Buyers seek organic, sustainable options

05/03/2013 11:14:00 AM
Tom Burfield

Sustainability continues to be a major topic of interest among retailers, said Mike Aiton, director of marketing for Prime Time International, Coachella, Calif.

When he gets a memo from a buyer or potential buyer asking about the company’s sustainability program, Aiton sends out a copy of a documentation sheet that lists the ways in which Prime Time International is sustainable.

It tells, for example, how the company conserves water, recycles materials and uses solar energy in its packinghouse and pumping stations.

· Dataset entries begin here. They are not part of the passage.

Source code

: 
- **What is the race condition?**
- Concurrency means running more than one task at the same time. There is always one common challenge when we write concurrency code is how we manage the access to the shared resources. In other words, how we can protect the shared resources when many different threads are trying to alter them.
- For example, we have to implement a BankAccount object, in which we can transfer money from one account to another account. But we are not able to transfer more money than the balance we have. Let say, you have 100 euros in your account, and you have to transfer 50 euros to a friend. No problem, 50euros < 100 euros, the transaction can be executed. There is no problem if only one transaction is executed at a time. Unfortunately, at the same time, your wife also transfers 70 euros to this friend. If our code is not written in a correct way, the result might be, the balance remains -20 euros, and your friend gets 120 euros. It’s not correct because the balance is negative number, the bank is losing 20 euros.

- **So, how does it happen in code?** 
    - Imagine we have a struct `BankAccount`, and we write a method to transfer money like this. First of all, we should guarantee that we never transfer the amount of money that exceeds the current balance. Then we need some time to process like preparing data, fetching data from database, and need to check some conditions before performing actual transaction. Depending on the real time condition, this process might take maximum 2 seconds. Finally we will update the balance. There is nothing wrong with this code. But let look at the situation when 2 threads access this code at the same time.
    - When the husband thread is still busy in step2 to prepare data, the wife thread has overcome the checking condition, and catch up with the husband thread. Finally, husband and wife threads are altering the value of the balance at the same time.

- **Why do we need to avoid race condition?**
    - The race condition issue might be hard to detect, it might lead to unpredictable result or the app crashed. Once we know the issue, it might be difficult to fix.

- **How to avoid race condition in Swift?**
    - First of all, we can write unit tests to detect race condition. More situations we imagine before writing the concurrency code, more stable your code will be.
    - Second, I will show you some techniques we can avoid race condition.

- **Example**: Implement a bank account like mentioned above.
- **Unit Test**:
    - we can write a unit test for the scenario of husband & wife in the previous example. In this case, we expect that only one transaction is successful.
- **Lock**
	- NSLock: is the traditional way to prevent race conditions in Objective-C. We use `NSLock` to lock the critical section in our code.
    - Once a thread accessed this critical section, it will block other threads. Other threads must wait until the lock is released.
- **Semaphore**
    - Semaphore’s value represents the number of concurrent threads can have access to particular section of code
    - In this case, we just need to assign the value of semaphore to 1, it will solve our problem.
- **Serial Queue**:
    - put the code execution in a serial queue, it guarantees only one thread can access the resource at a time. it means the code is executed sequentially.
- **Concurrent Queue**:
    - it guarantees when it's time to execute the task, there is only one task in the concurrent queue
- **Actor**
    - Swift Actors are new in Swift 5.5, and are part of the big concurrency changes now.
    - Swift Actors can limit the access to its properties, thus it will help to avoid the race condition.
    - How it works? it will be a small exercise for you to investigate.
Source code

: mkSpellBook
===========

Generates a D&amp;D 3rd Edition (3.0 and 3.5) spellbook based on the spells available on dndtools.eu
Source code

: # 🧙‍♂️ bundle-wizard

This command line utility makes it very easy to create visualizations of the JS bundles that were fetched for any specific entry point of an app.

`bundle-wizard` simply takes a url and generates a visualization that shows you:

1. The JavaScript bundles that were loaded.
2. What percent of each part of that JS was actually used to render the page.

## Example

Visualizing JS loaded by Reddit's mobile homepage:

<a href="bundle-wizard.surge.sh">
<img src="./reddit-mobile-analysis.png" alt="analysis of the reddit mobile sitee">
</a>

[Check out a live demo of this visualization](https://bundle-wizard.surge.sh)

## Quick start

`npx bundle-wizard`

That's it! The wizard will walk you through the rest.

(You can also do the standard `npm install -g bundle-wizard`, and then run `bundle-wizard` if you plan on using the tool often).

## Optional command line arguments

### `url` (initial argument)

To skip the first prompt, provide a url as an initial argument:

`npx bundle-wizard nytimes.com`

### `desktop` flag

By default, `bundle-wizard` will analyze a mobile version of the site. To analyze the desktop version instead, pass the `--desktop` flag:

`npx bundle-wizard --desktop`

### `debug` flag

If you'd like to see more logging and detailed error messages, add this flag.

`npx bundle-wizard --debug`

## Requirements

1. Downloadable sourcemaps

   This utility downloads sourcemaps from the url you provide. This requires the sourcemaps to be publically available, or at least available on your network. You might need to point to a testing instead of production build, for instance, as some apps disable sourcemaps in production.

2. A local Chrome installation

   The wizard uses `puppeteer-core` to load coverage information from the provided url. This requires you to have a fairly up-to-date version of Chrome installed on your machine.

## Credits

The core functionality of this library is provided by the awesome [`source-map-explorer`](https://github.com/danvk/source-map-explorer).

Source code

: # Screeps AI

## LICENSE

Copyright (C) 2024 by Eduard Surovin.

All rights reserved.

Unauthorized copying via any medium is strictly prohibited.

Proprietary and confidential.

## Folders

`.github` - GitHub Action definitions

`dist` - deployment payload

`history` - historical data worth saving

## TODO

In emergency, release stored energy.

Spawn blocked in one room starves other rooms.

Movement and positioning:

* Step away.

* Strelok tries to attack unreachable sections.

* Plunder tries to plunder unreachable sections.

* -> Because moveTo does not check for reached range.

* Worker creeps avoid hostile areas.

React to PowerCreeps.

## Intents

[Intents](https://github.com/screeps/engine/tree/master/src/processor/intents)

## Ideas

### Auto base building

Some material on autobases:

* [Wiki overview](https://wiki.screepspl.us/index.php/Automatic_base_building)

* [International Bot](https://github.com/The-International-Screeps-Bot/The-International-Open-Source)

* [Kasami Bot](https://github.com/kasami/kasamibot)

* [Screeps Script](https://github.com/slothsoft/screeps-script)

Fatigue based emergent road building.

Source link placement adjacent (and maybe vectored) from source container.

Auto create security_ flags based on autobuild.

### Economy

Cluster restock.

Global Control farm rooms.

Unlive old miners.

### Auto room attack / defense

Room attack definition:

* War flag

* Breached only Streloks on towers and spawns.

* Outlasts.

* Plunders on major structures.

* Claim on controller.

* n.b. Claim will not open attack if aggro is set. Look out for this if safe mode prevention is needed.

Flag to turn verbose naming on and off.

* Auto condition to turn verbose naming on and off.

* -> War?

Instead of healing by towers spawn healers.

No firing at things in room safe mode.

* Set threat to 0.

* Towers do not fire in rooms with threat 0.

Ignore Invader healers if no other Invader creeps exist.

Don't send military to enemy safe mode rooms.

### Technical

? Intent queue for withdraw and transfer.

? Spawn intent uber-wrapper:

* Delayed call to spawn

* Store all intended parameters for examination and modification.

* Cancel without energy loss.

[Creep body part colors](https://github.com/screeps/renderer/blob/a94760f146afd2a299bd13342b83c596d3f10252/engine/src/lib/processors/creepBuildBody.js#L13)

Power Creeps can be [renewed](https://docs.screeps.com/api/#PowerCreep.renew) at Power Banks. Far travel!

Likewise, Peter Rabbit Farms in Coachella is “very conscientious about sustainability,” said John Burton, general manager of sales and cooler.

The company pays close attention to sustainability in the crops it grows, the way the ground is maintained and in the rotation of its crops, he said.

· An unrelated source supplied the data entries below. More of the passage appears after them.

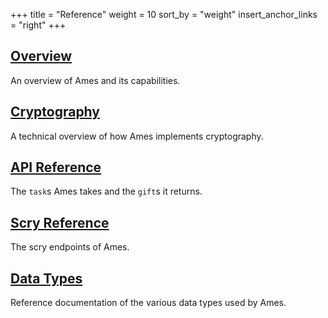 +++
title = "Reference"
weight = 10
sort_by = "weight"
insert_anchor_links = "right"
+++

## [Overview](/system/kernel/ames/ames)

An overview of Ames and its capabilities.

## [Cryptography](/system/kernel/ames/guides/cryptography)

A technical overview of how Ames implements cryptography.

## [API Reference](/system/kernel/arvo/ames/tasks)

The `task`s Ames takes and the `gift`s it returns.

## [Scry Reference](/system/kernel/arvo/ames/scry)

The scry endpoints of Ames.

## [Data Types](/system/kernel/arvo/ames/data-types)

Reference documentation of the various data types used by Ames.

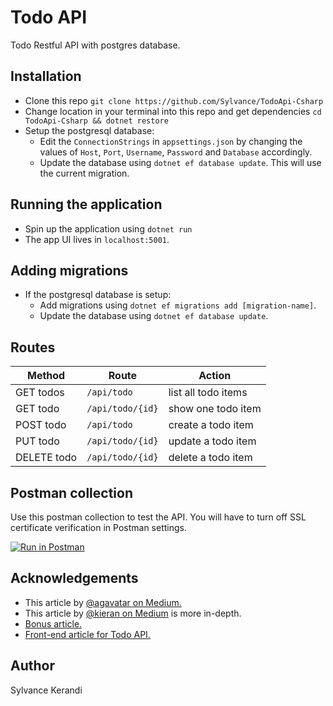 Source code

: # Todo API
Todo Restful API with postgres database.

## Installation
- Clone this repo `git clone https://github.com/Sylvance/TodoApi-Csharp`
- Change location in your terminal into this repo and get dependencies `cd TodoApi-Csharp && dotnet restore`
- Setup the postgresql database:
    - Edit the `ConnectionStrings` in `appsettings.json` by changing the values of `Host`, `Port`, `Username`, `Password` and `Database` accordingly.
    - Update the database using `dotnet ef database update`. This will use the current migration.

## Running the application
- Spin up the application using `dotnet run`
- The app UI lives in `localhost:5001`.

## Adding migrations
- If the postgresql database is setup:
    - Add migrations using `dotnet ef migrations add [migration-name]`.
    - Update the database using `dotnet ef database update`.

## Routes
| Method      | Route            | Action              |
| ---         |    ---           |                 --- |
| GET todos   | `/api/todo`      | list all todo items |
| GET todo    | `/api/todo/{id}` | show one todo item  |
| POST todo   | `/api/todo`      | create a todo item  |
| PUT todo    | `/api/todo/{id}` | update a todo item  |
| DELETE todo | `/api/todo/{id}` | delete a todo item  |

## Postman collection
Use this postman collection to test the API. You will have to turn off SSL certificate verification in Postman settings.

[![Run in Postman](https://run.pstmn.io/button.svg)](https://app.getpostman.com/run-collection/d0ccf2c7759a9449a000)

## Acknowledgements
- This article by [@agavatar on Medium.](https://medium.com/@agavatar/webapi-with-net-core-and-postgres-in-visual-studio-code-8b3587d12823)
- This article by [@kieran on Medium](https://medium.com/@kieran.gillibrand/creating-a-net-core-rest-api-part-1-setup-and-database-modelling-47bccf8d5685) is more in-depth.
- [Bonus article.](https://intellitect.com/docker-postgresql/)
- [Front-end article for Todo API.](https://docs.microsoft.com/en-us/aspnet/core/tutorials/web-api-javascript?view=aspnetcore-3.0)

## Author
Sylvance Kerandi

Peter Rabbit Farms has been around since 1950, he said.

“I think people trust the name and trust the brand,” he said.

“People want to deal with companies that they know they are going to deal with today, tomorrow and down the road.”

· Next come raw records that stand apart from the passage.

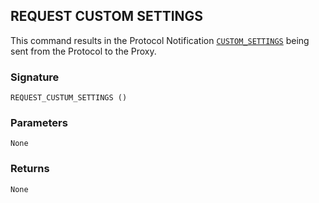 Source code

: ## REQUEST CUSTOM SETTINGS

This command results in the Protocol Notification [`CUSTOM_SETTINGS`][1] being sent from the Protocol to the Proxy.


### Signature

`REQUEST_CUSTUM_SETTINGS ()`


### Parameters

`None`


### Returns

`None`


[1]:	https://control4.github.io/docs-driverworks-proxyprotocol/#custom-settings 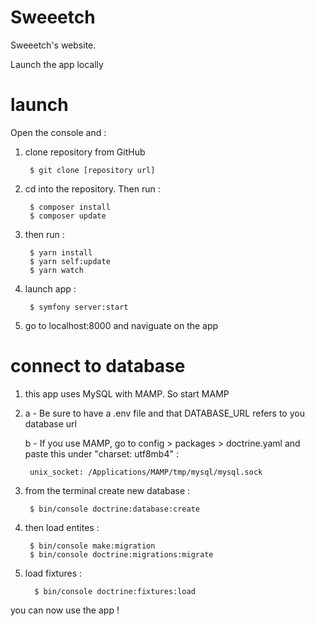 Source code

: # Sweeetch
Sweeetch's website. 

Launch the app locally

# launch

Open the console and : 

1. clone repository from GitHub

        $ git clone [repository url]
        
2. cd into the repository. Then run : 

        $ composer install 
        $ composer update 
        
3. then run :

        $ yarn install
        $ yarn self:update 
        $ yarn watch 

4. launch app : 

        $ symfony server:start 
        
5. go to localhost:8000 and naviguate on the app 


# connect to database 

1. this app uses MySQL with MAMP. So start MAMP 

2. a - Be sure to have a .env file and that DATABASE_URL refers to you database url
   
   b - If you use MAMP, go to config > packages > doctrine.yaml and paste this under "charset: utf8mb4" : 
   
        unix_socket: /Applications/MAMP/tmp/mysql/mysql.sock

3. from the terminal create new database : 

        $ bin/console doctrine:database:create
        
4. then load entites : 

        $ bin/console make:migration
        $ bin/console doctrine:migrations:migrate
        
5. load fixtures : 

         $ bin/console doctrine:fixtures:load 
        

you can now use the app ! 
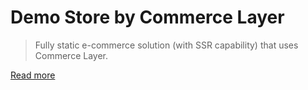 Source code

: # Demo Store by Commerce Layer

> Fully static e-commerce solution (with SSR capability) that uses Commerce Layer.

[Read more](https://github.com/commercelayer/demo-store)
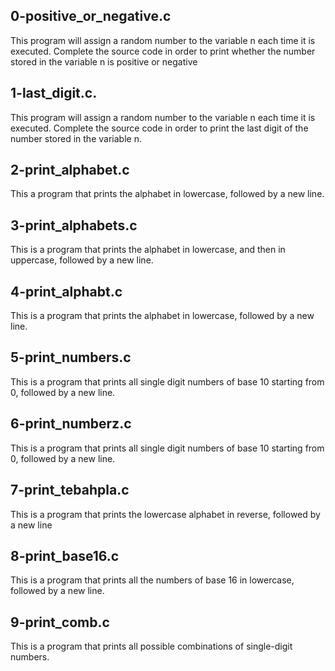 ## 0-positive_or_negative.c
This program will assign a random number to the variable n each time it is executed. Complete the source code in order to print whether the number stored in the variable n is positive or negative

## 1-last_digit.c.
This program will assign a random number to the variable n each time it is executed. Complete the source code in order to print the last digit of the number stored in the variable n.

## 2-print_alphabet.c
This a program that prints the alphabet in lowercase, followed by a new line.

## 3-print_alphabets.c
This is a program that prints the alphabet in lowercase, and then in uppercase, followed by a new line.

## 4-print_alphabt.c
This is a program that prints the alphabet in lowercase, followed by a new line.

## 5-print_numbers.c
This is a program that prints all single digit numbers of base 10 starting from 0, followed by a new line.

## 6-print_numberz.c
This is a program that prints all single digit numbers of base 10 starting from 0, followed by a new line.

## 7-print_tebahpla.c
This is a program that prints the lowercase alphabet in reverse, followed by a new line

## 8-print_base16.c
This is a program that prints all the numbers of base 16 in lowercase, followed by a new line.

## 9-print_comb.c
This is a program that prints all possible combinations of single-digit numbers.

Growing sustainably is “a huge concern” at Five Crowns Marketing, Van Dyke said.

“That is definitely something that is on the forefront.”

The company’s retail customers ask about the firm’s sustainability program, he said. The company has implemented a solar energy system to help conserve energy and protect the environment.

When buyers ask De Klotz about sustainability at Bagdasarian and Pasha Marketing, he points out, among other things, that the company recently completed a 650,000 kilowatt solar plant at its packinghouse.

“It will fill the majority of our electricity needs,” he said.